Here's the gist: This month is a complete care package project failure, but who even cares. There are a million things I should have done and said, but the fact remains that I did nothing. I thought I had time, but I didn't.

And maybe that's the point. We always think there is time.

Well, anyway. This month I had planned to CP Mom's cousin Marlene, who I guess is my cousin too, except I consider her to be more of an aunt because she's around Mom's age--late 60s--and that's the role she's played in my life since we met about 14 years ago. The last couple of months have been rough. She had two cancerous tumors removed from her brain AND lost a kidney because another tumor was so thoroughly entrenched they couldn't remove it. She still had tumors on her lungs, but the doctors were optimistic those could maybe be overcome.
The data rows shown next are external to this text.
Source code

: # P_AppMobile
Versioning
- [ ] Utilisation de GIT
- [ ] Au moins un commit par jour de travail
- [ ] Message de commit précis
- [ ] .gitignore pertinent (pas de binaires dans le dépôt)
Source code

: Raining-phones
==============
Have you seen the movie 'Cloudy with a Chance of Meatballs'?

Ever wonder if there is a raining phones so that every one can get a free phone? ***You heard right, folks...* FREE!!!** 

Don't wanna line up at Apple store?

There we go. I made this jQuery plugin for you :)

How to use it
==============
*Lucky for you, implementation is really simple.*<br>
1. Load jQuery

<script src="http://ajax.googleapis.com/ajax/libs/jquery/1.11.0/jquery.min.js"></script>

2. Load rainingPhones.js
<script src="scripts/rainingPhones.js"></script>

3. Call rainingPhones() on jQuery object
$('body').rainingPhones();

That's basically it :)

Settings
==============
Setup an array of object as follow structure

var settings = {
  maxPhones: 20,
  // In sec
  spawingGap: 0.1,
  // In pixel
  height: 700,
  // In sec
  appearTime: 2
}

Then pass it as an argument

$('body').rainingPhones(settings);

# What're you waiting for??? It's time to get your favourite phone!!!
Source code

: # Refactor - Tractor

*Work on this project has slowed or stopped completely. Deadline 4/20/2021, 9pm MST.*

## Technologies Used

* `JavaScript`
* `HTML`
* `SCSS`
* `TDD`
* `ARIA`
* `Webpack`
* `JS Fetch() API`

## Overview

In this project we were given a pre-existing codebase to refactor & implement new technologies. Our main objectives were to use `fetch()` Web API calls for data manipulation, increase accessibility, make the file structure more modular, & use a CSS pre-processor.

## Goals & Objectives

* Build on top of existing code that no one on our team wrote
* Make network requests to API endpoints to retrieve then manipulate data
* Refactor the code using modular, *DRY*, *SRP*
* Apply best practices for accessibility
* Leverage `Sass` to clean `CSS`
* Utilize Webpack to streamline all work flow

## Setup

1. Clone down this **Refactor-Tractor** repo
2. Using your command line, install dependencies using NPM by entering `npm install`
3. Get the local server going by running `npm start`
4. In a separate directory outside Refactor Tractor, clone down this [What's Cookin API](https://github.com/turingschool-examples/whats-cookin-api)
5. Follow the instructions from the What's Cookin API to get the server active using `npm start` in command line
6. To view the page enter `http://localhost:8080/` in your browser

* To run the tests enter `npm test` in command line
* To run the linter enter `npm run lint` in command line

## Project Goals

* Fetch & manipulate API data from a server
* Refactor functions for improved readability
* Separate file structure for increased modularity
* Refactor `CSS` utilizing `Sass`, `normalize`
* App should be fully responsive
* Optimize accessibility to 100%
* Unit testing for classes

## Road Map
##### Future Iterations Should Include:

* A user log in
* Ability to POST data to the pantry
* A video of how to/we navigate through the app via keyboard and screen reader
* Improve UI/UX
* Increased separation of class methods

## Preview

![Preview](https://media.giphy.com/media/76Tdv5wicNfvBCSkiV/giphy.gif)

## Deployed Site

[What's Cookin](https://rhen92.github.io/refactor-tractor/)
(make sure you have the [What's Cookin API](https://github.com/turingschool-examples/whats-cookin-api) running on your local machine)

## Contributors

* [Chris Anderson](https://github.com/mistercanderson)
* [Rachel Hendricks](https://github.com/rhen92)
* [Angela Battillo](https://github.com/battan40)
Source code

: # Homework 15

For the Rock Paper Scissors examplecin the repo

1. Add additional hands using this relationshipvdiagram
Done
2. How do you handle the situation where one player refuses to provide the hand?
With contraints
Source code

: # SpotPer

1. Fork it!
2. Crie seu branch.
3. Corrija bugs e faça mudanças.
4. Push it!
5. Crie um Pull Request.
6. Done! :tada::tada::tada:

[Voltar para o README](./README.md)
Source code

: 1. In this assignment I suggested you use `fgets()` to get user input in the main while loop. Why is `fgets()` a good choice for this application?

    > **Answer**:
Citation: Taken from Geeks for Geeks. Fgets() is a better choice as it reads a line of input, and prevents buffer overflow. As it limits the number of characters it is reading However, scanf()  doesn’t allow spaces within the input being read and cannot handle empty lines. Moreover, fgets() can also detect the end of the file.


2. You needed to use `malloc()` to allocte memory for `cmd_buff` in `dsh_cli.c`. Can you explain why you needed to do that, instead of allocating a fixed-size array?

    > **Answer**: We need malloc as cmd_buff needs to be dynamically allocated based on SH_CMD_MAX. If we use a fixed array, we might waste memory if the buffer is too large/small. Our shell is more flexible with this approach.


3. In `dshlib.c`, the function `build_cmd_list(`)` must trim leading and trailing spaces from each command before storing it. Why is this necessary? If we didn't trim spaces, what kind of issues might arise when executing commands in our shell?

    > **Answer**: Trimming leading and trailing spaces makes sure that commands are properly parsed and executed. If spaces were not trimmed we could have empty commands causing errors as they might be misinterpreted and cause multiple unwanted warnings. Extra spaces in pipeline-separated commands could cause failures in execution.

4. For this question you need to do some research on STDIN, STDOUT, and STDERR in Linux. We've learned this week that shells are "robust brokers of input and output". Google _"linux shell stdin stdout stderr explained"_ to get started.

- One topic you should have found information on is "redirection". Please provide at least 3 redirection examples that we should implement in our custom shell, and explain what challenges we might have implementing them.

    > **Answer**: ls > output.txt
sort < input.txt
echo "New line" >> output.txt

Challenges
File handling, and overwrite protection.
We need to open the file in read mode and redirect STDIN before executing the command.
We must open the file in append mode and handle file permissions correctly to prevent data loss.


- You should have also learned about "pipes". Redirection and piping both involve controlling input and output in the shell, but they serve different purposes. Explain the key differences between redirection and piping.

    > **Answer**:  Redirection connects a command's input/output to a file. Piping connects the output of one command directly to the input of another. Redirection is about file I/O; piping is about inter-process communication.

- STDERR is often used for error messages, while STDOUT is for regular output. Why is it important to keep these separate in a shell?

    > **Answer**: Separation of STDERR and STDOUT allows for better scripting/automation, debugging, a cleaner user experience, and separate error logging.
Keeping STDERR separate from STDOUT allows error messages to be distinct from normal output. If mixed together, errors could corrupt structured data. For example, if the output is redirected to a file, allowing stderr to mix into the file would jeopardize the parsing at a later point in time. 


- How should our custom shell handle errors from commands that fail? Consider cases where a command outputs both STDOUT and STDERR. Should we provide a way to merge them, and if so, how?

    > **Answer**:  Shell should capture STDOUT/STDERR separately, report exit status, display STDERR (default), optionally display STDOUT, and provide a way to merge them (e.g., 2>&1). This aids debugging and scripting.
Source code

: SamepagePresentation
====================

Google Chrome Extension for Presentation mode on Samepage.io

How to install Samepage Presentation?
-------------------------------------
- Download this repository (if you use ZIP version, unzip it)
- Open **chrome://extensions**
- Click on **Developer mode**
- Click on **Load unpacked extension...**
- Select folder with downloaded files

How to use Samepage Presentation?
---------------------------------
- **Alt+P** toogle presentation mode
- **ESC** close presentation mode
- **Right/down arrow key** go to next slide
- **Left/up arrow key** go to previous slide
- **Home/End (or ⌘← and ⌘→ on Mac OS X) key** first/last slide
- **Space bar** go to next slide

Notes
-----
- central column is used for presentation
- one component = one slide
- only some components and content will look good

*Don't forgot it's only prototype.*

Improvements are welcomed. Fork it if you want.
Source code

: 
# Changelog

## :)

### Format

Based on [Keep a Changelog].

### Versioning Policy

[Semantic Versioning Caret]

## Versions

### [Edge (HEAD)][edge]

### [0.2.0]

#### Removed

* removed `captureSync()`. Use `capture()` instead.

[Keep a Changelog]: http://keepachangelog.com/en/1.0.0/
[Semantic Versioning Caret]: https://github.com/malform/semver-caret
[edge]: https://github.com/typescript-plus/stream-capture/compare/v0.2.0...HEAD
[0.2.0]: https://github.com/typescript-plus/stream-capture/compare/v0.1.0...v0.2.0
She spent a month in the hospital, and I thought it would be fun to send her a package to be all yay coming home!

So I went about gathering the perfect items. I had hoped to find her fun presents from our trip around Washington State, so we could tell her we'd thought about her in every place we'd visited.

But that didn't really happen. I mean, I found lotion at the Space Needle with the Space Needle logo on it, but nothing "place specific" in the other places we went. I thought there'd be Mt. Rainier coffee or Hurricane Ridge chocolate or Olympic National Forest vampire teeth. But there wasn't.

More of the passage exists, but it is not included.